Background Anti-IL1 drugs have been shown to be an effective treatment for the control of disease activity in patients with CAPS. Anakinra has been used for several years and his long-term efficacy and safety has been demonstrated; Canakinumab has been recently described as an effective treatment in CAPS, even if by this time few follow-up data are available.

Objectives To compare the efficacy and the impact on the quality of life in CAPS patients receiving the two IL1-blockers during their disease course.

Methods 11 patients (F:M =6:5, 8 children and 3 adults) with a clinical diagnosis of CINCA (7 pts), Muckle-Wells syndrome (MWS, 2 pts), MWS overlapping CINCA (2 pts) were analyzed.

All patients, who received a previous treatment with Anakinra, were enrolled in the CACZ885D2306 trial(1) and then treated in compassionate use for the following 12 months.

Disease activity, laboratory parameters, doses of IL-1 inhibitors and health related quality of life were analyzed at the time of the last administration of Anakinra and after 12 months of compassionate use with Canakinumab.

Health related quality of life was assessed with the Child Health Questionnaire (CHQ-PF 50).

Results At the last administration of Anakinra the patients were treated with a mean dose of 1,38 mg/kg/day (range 0,66-2). Six patients (3 CINCA, 1 MWS/CINCA and 2 MWS) displayed a complete response while a partial response was observed in 5 patients (4 CINCA, 1 MWS/CINCA patients), due to a slight increase of acute phase reactants.
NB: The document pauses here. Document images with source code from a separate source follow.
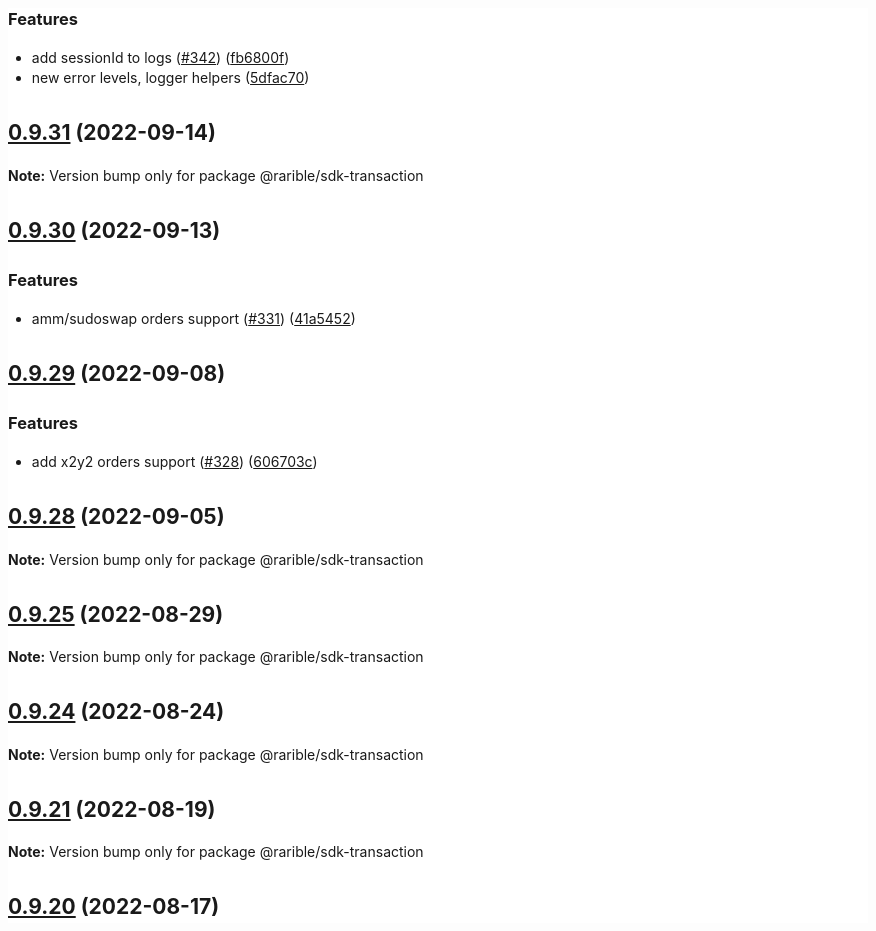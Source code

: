 ### Features

- add sessionId to logs ([#342](https://github.com/rarible/sdk/issues/342)) ([fb6800f](https://github.com/rarible/sdk/commit/fb6800f18ac147a41bc0d10afff5ef2f735c9164))
- new error levels, logger helpers ([5dfac70](https://github.com/rarible/sdk/commit/5dfac7009f0f497411ccfbbb196eb2d86af4428a))

## [0.9.31](https://github.com/rarible/sdk/compare/v0.9.30...v0.9.31) (2022-09-14)

**Note:** Version bump only for package @rarible/sdk-transaction

## [0.9.30](https://github.com/rarible/sdk/compare/v0.9.29...v0.9.30) (2022-09-13)

### Features

- amm/sudoswap orders support ([#331](https://github.com/rarible/sdk/issues/331)) ([41a5452](https://github.com/rarible/sdk/commit/41a5452932cdb57c266086270aad9bda409d556b))

## [0.9.29](https://github.com/rarible/sdk/compare/v0.9.28...v0.9.29) (2022-09-08)

### Features

- add x2y2 orders support ([#328](https://github.com/rarible/sdk/issues/328)) ([606703c](https://github.com/rarible/sdk/commit/606703c7986846fc68d6a5adfa093ed77a1cdd0e))

## [0.9.28](https://github.com/rarible/sdk/compare/v0.9.27...v0.9.28) (2022-09-05)

**Note:** Version bump only for package @rarible/sdk-transaction

## [0.9.25](https://github.com/rarible/sdk/compare/v0.9.24...v0.9.25) (2022-08-29)

**Note:** Version bump only for package @rarible/sdk-transaction

## [0.9.24](https://github.com/rarible/sdk/compare/v0.9.23...v0.9.24) (2022-08-24)

**Note:** Version bump only for package @rarible/sdk-transaction

## [0.9.21](https://github.com/rarible/sdk/compare/v0.9.20...v0.9.21) (2022-08-19)

**Note:** Version bump only for package @rarible/sdk-transaction

## [0.9.20](https://github.com/rarible/sdk/compare/v0.9.19...v0.9.20) (2022-08-17)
At the last follow-up during Canakinumab treatment 4 patients (2 MWS, 1 MWS/CINCA and 1 CINCA patients) were treated with a stable dose of 2 mg/kg (or 150 mg if weight was higher than 40 kg) every 8 weeks, all of them displaying a complete response. Two CINCA patients were treated with the dose of 2 mg/kg (or 150 mg) every 7 and 6 weeks respectively, with a complete response. Four patients (3 CINCA and 1 MWS/CINCA patients) were treated with the dosage of 300 mg with a frequency of 7, 6, 5 and 4 weeks. All of them displayed a partial response. One CINCA patient discontinued the treatment due to persistent relapse and poor compliance.

The evaluation of the quality of life with the CHQ-PF50 questionnaire did not reveal a significant difference of the impact of the two drugs on physical concepts (Phs 51.88 during Anakinra, 51.55 during Canakinumab), while Canakinumab determined a significant amelioration of psychosocial concepts (PsS 47.03 during Anakinra, 54.01 during Canakinumab; p<0.03, Wilcoxon Pairs Test), especially of the parental perception of the disease (p<0.05).

Conclusions This study shows that both Anakinra and Canakinumab are able to completely control the clinical manifestations associated to CAPS. In general Anakinra was able to better control the elevation of acute phase reactants. In the other hand, while both drugs were able to normalize many aspect of health related quality of life, Canakinumab showed a better impact on the psychosocial concepts.

  1. Two-year results from an open-label, multicentre, phase III study evaluating the safety and efficacy of canakinumab in patients with cryopyrin-associated periodic syndrome across different severity phenotypes. Kummerle-Dechner et al, ARD 2011.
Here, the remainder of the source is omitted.